SUPPLIED DATA ::
⁂

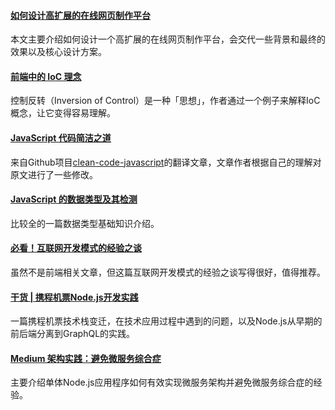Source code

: 
#### [如何设计高扩展的在线网页制作平台](https://www.infoq.cn/article/A4610ba*mtsd2Jr5leHV)
本文主要介绍如何设计一个高扩展的在线网页制作平台，会交代一些背景和最终的效果以及核心设计方案。

#### [前端中的 IoC 理念](https://mp.weixin.qq.com/s/gMlJAOtFgUU1EqMbLAy35Q)
控制反转（Inversion of Control）是一种「思想」，作者通过一个例子来解释IoC概念，让它变得容易理解。

#### [JavaScript 代码简洁之道](https://juejin.im/post/5c24b7a851882509a76875e8)
来自Github项目[clean-code-javascript](https://github.com/ryanmcdermott/clean-code-javascript)的翻译文章，文章作者根据自己的理解对原文进行了一些修改。

#### [JavaScript 的数据类型及其检测](https://mp.weixin.qq.com/s/l4U4lVt_sz7lqT43aTuaTA)
比较全的一篇数据类型基础知识介绍。

#### [必看！互联网开发模式的经验之谈](https://segmentfault.com/a/1190000017846590)
虽然不是前端相关文章，但这篇互联网开发模式的经验之谈写得很好，值得推荐。

#### [干货 | 携程机票Node.js开发实践](https://mp.weixin.qq.com/s/mCOHF2MMIOD4QZJzyfi7Vw)
一篇携程机票技术栈变迁，在技术应用过程中遇到的问题，以及Node.js从早期的前后端分离到GraphQL的实践。

#### [Medium 架构实践：避免微服务综合症](https://www.infoq.cn/article/fv8tgq0VBeoToVT*TKy8)
主要介绍单体Node.js应用程序如何有效实现微服务架构并避免微服务综合症的经验。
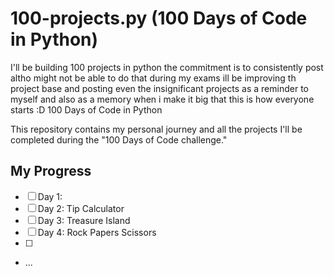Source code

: # 100-projects.py (100 Days of Code in Python)
I'll be building 100 projects in python the commitment is to consistently post altho might not be able to do that during my exams ill be improving th project base and posting even the insignificant projects as a reminder to myself and also as a memory when i make it big that this is how everyone starts :D 100 Days of Code in Python

This repository contains my personal journey and all the projects I'll be completed during the "100 Days of Code challenge."

## My Progress


* [ ] Day 1:  
* [ ] Day 2: Tip Calculator
* [ ] Day 3: Treasure Island
* [ ] Day 4: Rock Papers Scissors
* [ ] 
* ...
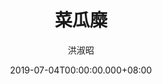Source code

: ---
issue: 333
title: 菜瓜糜
author: 洪淑昭
date: 2019-07-04T00:00:00.000+08:00
topic: 人物
difficulty: 1
wikidata: Q98095773
wikidata_link: https://www.wikidata.org/wiki/Q98095773
---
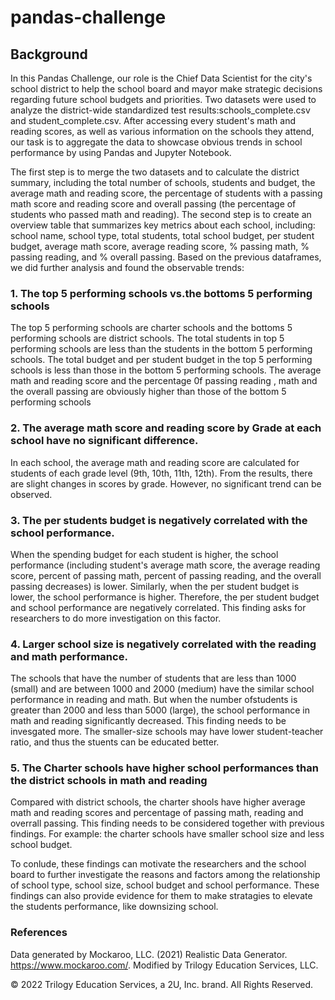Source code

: # pandas-challenge
## Background
   In this Pandas Challenge, our role is the Chief Data Scientist for the city's school district to help the school board and mayor make strategic decisions regarding future school budgets and priorities. Two datasets were used to analyze the district-wide standardized test results:schools_complete.csv and student_complete.csv. After accessing every student's math and reading scores, as well as various information on the schools they attend, our task is to aggregate the data to showcase obvious trends in school performance by using Pandas and Jupyter Notebook.
  
  The first step is to merge the two datasets and to calculate the district summary, including the total number of schools, students and budget, the average math and reading score, the percentage of students with a passing math score and reading score and overall passing (the percentage of students who passed math and reading). The second step is to create an overview table that summarizes key metrics about each school, including: school name, school type, total students, total school budget, per student budget, average math score, average reading score, % passing math, % passing reading, and % overall passing.
Based on the previous dataframes, we did further analysis and found the observable trends:
### 1. The top 5 performing schools vs.the bottoms 5 performing schools
   The top 5 performing schools are charter schools and the bottoms 5 performing schools are district schools. The total students in top 5 performing schools are less than the students in the bottom 5 performing schools. The total budget and per student budget in the top 5 performing schools is less than those in the bottom 5 performing schools. The average math and reading score and the percentage 0f passing reading , math and the overall passing are obviously higher than those of the bottom 5 performing schools   
### 2. The average math score and reading score by Grade at each school have no significant difference.
   In each school, the average math and reading score are calculated for students of each grade level (9th, 10th, 11th, 12th). From the results, there are slight changes in scores by grade. However, no significant trend can be observed.
### 3. The per students budget is negatively correlated with the school performance.
   When the spending budget for each student is higher, the school performance (including student's average math score, the average reading score, percent of passing math, percent of passing reading, and the overall passing decreases) is lower. Similarly, when the per student budget is lower, the school performance is higher. Therefore, the per student budget and school performance are negatively correlated. This finding asks for researchers to do more investigation on this factor. 
### 4. Larger school size is negatively correlated with the reading and math performance.
The schools that have the number of students that are less than 1000 (small) and are between 1000 and 2000 (medium) have the similar school performance in reading and math. But when the number ofstudents is greater than 2000 and less than 5000 (large), the school performance in math and reading significantly decreased.  This finding needs to be invesgated more. The smaller-size schools may have lower student-teacher ratio, and thus the stuents can be educated better.
### 5. The Charter schools have higher school performances than the district schools in math and reading
   Compared with district schools, the charter shools have higher average math and reading scores and percentage of passing math, reading and overrall passing.
This finding needs to be considered together with previous findings. For example: the charter schools have smaller school size and less school budget. 
   
   To conlude, these findings can motivate the researchers and the school board to further investigate the reasons and factors among the relationship of school type, school size, school budget and school performance. These findings can also provide evidence for them to make stratagies to elevate the students performance, like downsizing school.
### References
Data generated by Mockaroo, LLC. (2021) Realistic Data Generator. https://www.mockaroo.com/. Modified by Trilogy Education Services, LLC.

© 2022 Trilogy Education Services, a 2U, Inc. brand. All Rights Reserved.
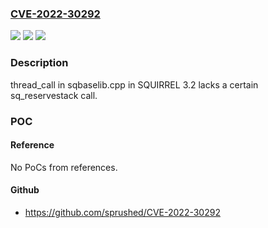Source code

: ### [CVE-2022-30292](https://cve.mitre.org/cgi-bin/cvename.cgi?name=CVE-2022-30292)
![](https://img.shields.io/static/v1?label=Product&message=n%2Fa&color=blue)
![](https://img.shields.io/static/v1?label=Version&message=n%2Fa&color=blue)
![](https://img.shields.io/static/v1?label=Vulnerability&message=n%2Fa&color=brighgreen)

### Description

thread_call in sqbaselib.cpp in SQUIRREL 3.2 lacks a certain sq_reservestack call.

### POC

#### Reference
No PoCs from references.

#### Github
- https://github.com/sprushed/CVE-2022-30292

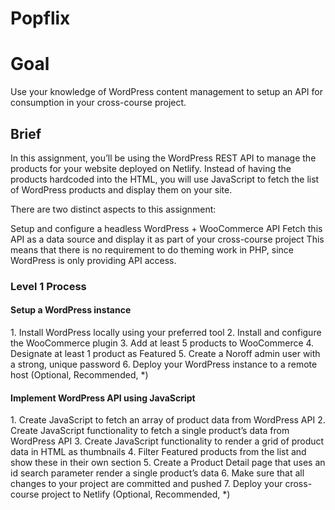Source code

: # Popflix

<h1>Goal</h1>
Use your knowledge of WordPress content management to setup an API for consumption in your cross-course project.

<h2>Brief</h2>
In this assignment, you’ll be using the WordPress REST API to manage the products for your website deployed on Netlify. Instead of having the products hardcoded into the HTML, you will use JavaScript to fetch the list of WordPress products and display them on your site.

There are two distinct aspects to this assignment:

Setup and configure a headless WordPress + WooCommerce API
Fetch this API as a data source and display it as part of your cross-course project
This means that there is no requirement to do theming work in PHP, since WordPress is only providing API access.

<h3>Level 1 Process</h3>
<h4>Setup a WordPress instance</h4>
1. Install WordPress locally using your preferred tool
2. Install and configure the WooCommerce plugin
3. Add at least 5 products to WooCommerce
4. Designate at least 1 product as Featured
5. Create a Noroff admin user with a strong, unique password
6. Deploy your WordPress instance to a remote host (Optional, Recommended, *)

<h4>Implement WordPress API using JavaScript</h4>
1. Create JavaScript to fetch an array of product data from WordPress API
2. Create JavaScript functionality to fetch a single product’s data from WordPress API
3. Create JavaScript functionality to render a grid of product data in HTML as thumbnails
4. Filter Featured products from the list and show these in their own section
5. Create a Product Detail page that uses an id search parameter render a single product’s data
6. Make sure that all changes to your project are committed and pushed
7. Deploy your cross-course project to Netlify (Optional, Recommended, *)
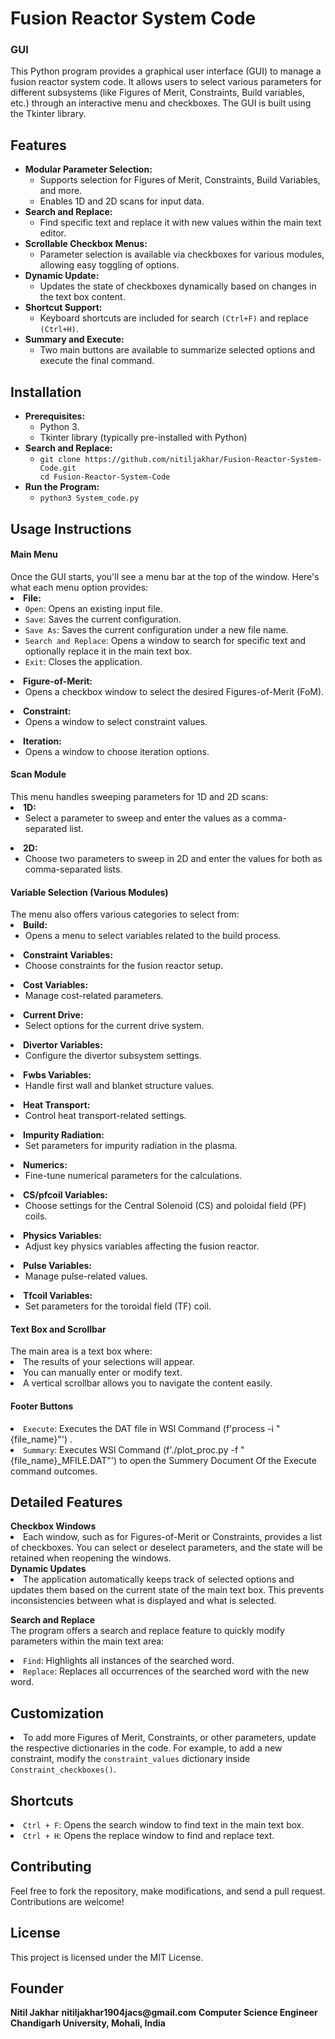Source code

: <h1>Fusion Reactor System Code</h1>
<h3>GUI</h3> 
This Python program provides a graphical user interface (GUI) to manage a fusion reactor system code. It allows users to select various parameters for different subsystems (like Figures of Merit, Constraints, Build variables, etc.) through an interactive menu and checkboxes. The GUI is built using the Tkinter library.

 <h2>Features</h2>
 <ul>
      <li><b>Modular Parameter Selection:</b>
            <ul>
                <li>Supports selection for Figures of Merit, Constraints, Build Variables, and more.</li>
                <li>Enables 1D and 2D scans for input data.
</li>
            </ul>
      </li>
      <li><b>Search and Replace:</b>
            <ul>
                <li>Find specific text and replace it with new values within the main text editor.</li>
            </ul>
      </li>
      <li><b>Scrollable Checkbox Menus:</b>
            <ul>
                <li>Parameter selection is available via checkboxes for various modules, allowing easy toggling of options.</li>
            </ul>
      </li>
      <li><b>Dynamic Update:</b>
            <ul>
                <li>Updates the state of checkboxes dynamically based on changes in the text box content.</li>
            </ul>
      </li>
      <li><b>Shortcut Support:</b>
            <ul>
                <li>Keyboard shortcuts are included for search <code>(Ctrl+F)</code> and replace <code>(Ctrl+H)</code>.</li>
            </ul>
      </li>
      <li><b>Summary and Execute:</b>
            <ul>
                <li>Two main buttons are available to summarize selected options and execute the final command.</li>
            </ul>
      </li>  
</ul>

<h2>Installation</h2>
 <ul>
      <li><b>Prerequisites:</b>
            <ul>
                <li>Python 3.</li>
                <li>Tkinter library (typically pre-installed with Python)</li>
            </ul>
      </li>
      <li><b>Search and Replace:</b>
            <ul>
                <li><code>git clone https://github.com/nitiljakhar/Fusion-Reactor-System-Code.git
cd Fusion-Reactor-System-Code</code></li>
            </ul>
      </li>
      <li><b>Run the Program:</b>
            <ul>
                <li><code>python3 System_code.py</code></li>
            </ul>
      </li> 
</ul>
<h2>Usage Instructions</h2>
<h4>Main Menu</h4>
Once the GUI starts, you'll see a menu bar at the top of the window. Here's what each menu option provides:
<li><b>File:</b>
<ul>
              <li><code>Open</code>: Opens an existing input file.</li>
              <li><code>Save</code>: Saves the current configuration.</li>
              <li><code>Save As</code>: Saves the current configuration under a new file name.</li>
              <li><code>Search and Replace</code>: Opens a window to search for specific text and optionally replace it in the main text box.</li>
              <li><code>Exit</code>: Closes the application.</li>
</ul>
<li><b>Figure-of-Merit:</b>
<ul>
              <li>Opens a checkbox window to select the desired Figures-of-Merit (FoM).</li>
</ul>
<li><b>Constraint:</b>
<ul>
              <li>Opens a window to select constraint values.</li>
</ul>
<li><b>Iteration:</b>
<ul>
              <li>Opens a window to choose iteration options.</li>
</ul>

<h4>Scan Module</h4>
This menu handles sweeping parameters for 1D and 2D scans:
<li><b>1D:</b>
<ul>
              <li>Select a parameter to sweep and enter the values as a comma-separated list.</li>
</ul>
<li><b>2D:</b>
<ul>
              <li>Choose two parameters to sweep in 2D and enter the values for both as comma-separated lists.</li>
</ul>

<h4>Variable Selection (Various Modules)</h4>
The menu also offers various categories to select from:
<li><b>Build:</b>
<ul>
              <li>Opens a menu to select variables related to the build process.</li>
</ul>
<li><b>Constraint Variables:</b>
<ul>
              <li>Choose constraints for the fusion reactor setup.</li>
</ul>
<li><b>Cost Variables:</b>
<ul>
              <li>Manage cost-related parameters.</li>
</ul>
<li><b>Current Drive:</b>
<ul>
              <li>Select options for the current drive system.</li>
</ul>
<li><b>Divertor Variables:</b>
<ul>
              <li>Configure the divertor subsystem settings.</li>
</ul>
<li><b>Fwbs Variables:</b>
<ul>
              <li>Handle first wall and blanket structure values.</li>
</ul>
<li><b>Heat Transport:</b>
<ul>
              <li>Control heat transport-related settings.</li>
</ul>
<li><b>Impurity Radiation:</b>
<ul>
              <li>Set parameters for impurity radiation in the plasma.</li>
</ul>
<li><b>Numerics:</b>
<ul>
              <li>Fine-tune numerical parameters for the calculations.</li>
</ul>
<li><b>CS/pfcoil Variables:</b>
<ul>
              <li>Choose settings for the Central Solenoid (CS) and poloidal field (PF) coils.</li>
</ul>
<li><b>Physics Variables:</b>
<ul>
              <li>Adjust key physics variables affecting the fusion reactor.</li>
</ul>
<li><b>Pulse Variables:</b>
<ul>
              <li>Manage pulse-related values.</li>
</ul>
<li><b>Tfcoil Variables:</b>
<ul>
              <li>Set parameters for the toroidal field (TF) coil.</li>
</ul>

<h4>Text Box and Scrollbar</h4>
The main area is a text box where:
<li>The results of your selections will appear.</li>
<li>You can manually enter or modify text.</li>
<li>A vertical scrollbar allows you to navigate the content easily.</li>

<h4>Footer Buttons</h4>
<li><code>Execute</code>: Executes the DAT file in WSl Command (f'process -i "{file_name}"') .</li>
<li><code>Summary</code>: Executes WSl Command (f'./plot_proc.py -f "{file_name}_MFILE.DAT"') to open the Summery Document Of the Execute command outcomes.</li>


<h2>Detailed Features</h2>
<b>Checkbox Windows</b>
<li>Each window, such as for Figures-of-Merit or Constraints, provides a list of checkboxes. You can select or deselect parameters, and the state will be retained when reopening the windows.</li>
<b>Dynamic Updates</b>
<li>The application automatically keeps track of selected options and updates them based on the current state of the main text box. This prevents inconsistencies between what is displayed and what is selected.</li>

<b>Search and Replace</b><br>
The program offers a search and replace feature to quickly modify parameters within the main text area:
<li><code>Find</code>: Highlights all instances of the searched word.</li>
<li><code>Replace</code>: Replaces all occurrences of the searched word with the new word.</li>

<h2>Customization</h2>
<li>To add more Figures of Merit, Constraints, or other parameters, update the respective dictionaries in the code. For example, to add a new constraint, modify the <code>constraint_values</code> dictionary inside <code>Constraint_checkboxes()</code>.</li>

<h2>Shortcuts</h2>
<li><code>Ctrl + F</code>: Opens the search window to find text in the main text box.</li>
<li><code>Ctrl + H</code>: Opens the replace window to find and replace text.</li>


<h2>Contributing</h2>
Feel free to fork the repository, make modifications, and send a pull request. Contributions are welcome!

<h2>License</h2>
This project is licensed under the MIT License.

<h2>Founder</h2>
<b>Nitil Jakhar</b>
<b>nitiljakhar1904jacs@gmail.com</b>
<b>Computer Science Engineer</b>
<b>Chandigarh University, Mohali, India</b>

⁂

Filter the entries down to the lines holding the string "Features". Copy each of those lines.

TASK OUTPUT ::
 <h2>Features</h2>
<h2>Detailed Features</h2>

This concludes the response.